**WORK INSTRUCTIONS:** Return the whole listing exactly, omitting the pictures.

:: MATERIALS PROVIDED ::

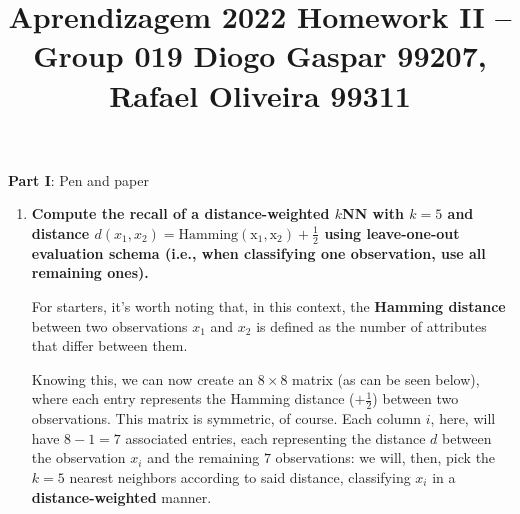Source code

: \documentclass[12pt]{article}
\title{\large{Aprendizagem 2022}\vskip 0.2cm Homework II -- Group 019\vskip 0.2cm Diogo Gaspar 99207, Rafael Oliveira 99311}
\date{}
\begin{document}
\maketitle
\center\large{\vskip -2.5cm\textbf{Part I}: Pen and paper}
\begin{enumerate}[leftmargin=\labelsep]

  \item \textbf{Compute the recall of a distance-weighted $k$NN with $k=5$ and distance
          $d(x_1, x_2) = \operatorname{Hamming(x_1, x_2)} + \frac{1}{2}$ using leave-one-out
          evaluation schema (i.e., when classifying one observation, use all remaining ones).}

        For starters, it's worth noting that, in this context, the \textbf{Hamming distance} between two
        observations $x_1$ and $x_2$ is defined as the number of attributes that differ between them.

        Knowing this, we can now create an $8 \times 8$ matrix (as can be seen below), where each entry
        represents the Hamming distance ($+ \frac{1}{2}$) between two observations. This matrix is symmetric, of course.
        Each column $i$, here, will have $8 - 1 = 7$ associated entries, each representing the distance $d$
        between the observation $x_i$ and the remaining $7$ observations: we will, then,
        pick the $k = 5$ nearest neighbors according to said distance, classifying $x_i$
        in a \textbf{distance-weighted} manner.


\end{enumerate}
\end{document}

:::

**TASK OUTPUT:**
Source code

: \documentclass[12pt]{article}
\title{\large{Aprendizagem 2022}\vskip 0.2cm Homework II -- Group 019\vskip 0.2cm Diogo Gaspar 99207, Rafael Oliveira 99311}
\date{}
\begin{document}
\maketitle
\center\large{\vskip -2.5cm\textbf{Part I}: Pen and paper}
\begin{enumerate}[leftmargin=\labelsep]

  \item \textbf{Compute the recall of a distance-weighted $k$NN with $k=5$ and distance
          $d(x_1, x_2) = \operatorname{Hamming(x_1, x_2)} + \frac{1}{2}$ using leave-one-out
          evaluation schema (i.e., when classifying one observation, use all remaining ones).}

        For starters, it's worth noting that, in this context, the \textbf{Hamming distance} between two
        observations $x_1$ and $x_2$ is defined as the number of attributes that differ between them.

        Knowing this, we can now create an $8 \times 8$ matrix (as can be seen below), where each entry
        represents the Hamming distance ($+ \frac{1}{2}$) between two observations. This matrix is symmetric, of course.
        Each column $i$, here, will have $8 - 1 = 7$ associated entries, each representing the distance $d$
        between the observation $x_i$ and the remaining $7$ observations: we will, then,
        pick the $k = 5$ nearest neighbors according to said distance, classifying $x_i$
        in a \textbf{distance-weighted} manner.


\end{enumerate}
\end{document}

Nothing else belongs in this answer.